(Saved entries)

+===+

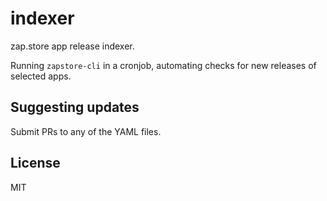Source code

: # indexer

zap.store app release indexer.

Running `zapstore-cli` in a cronjob, automating checks for new releases of selected apps.

## Suggesting updates

Submit PRs to any of the YAML files.

## License

MIT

+===+

## PROBLEM DESCRIPTION
Word for word, reproduce all of the entries above and omit the pictures.

## ANSWER BELOW
Source code

: # indexer

zap.store app release indexer.

Running `zapstore-cli` in a cronjob, automating checks for new releases of selected apps.

## Suggesting updates

Submit PRs to any of the YAML files.

## License

MIT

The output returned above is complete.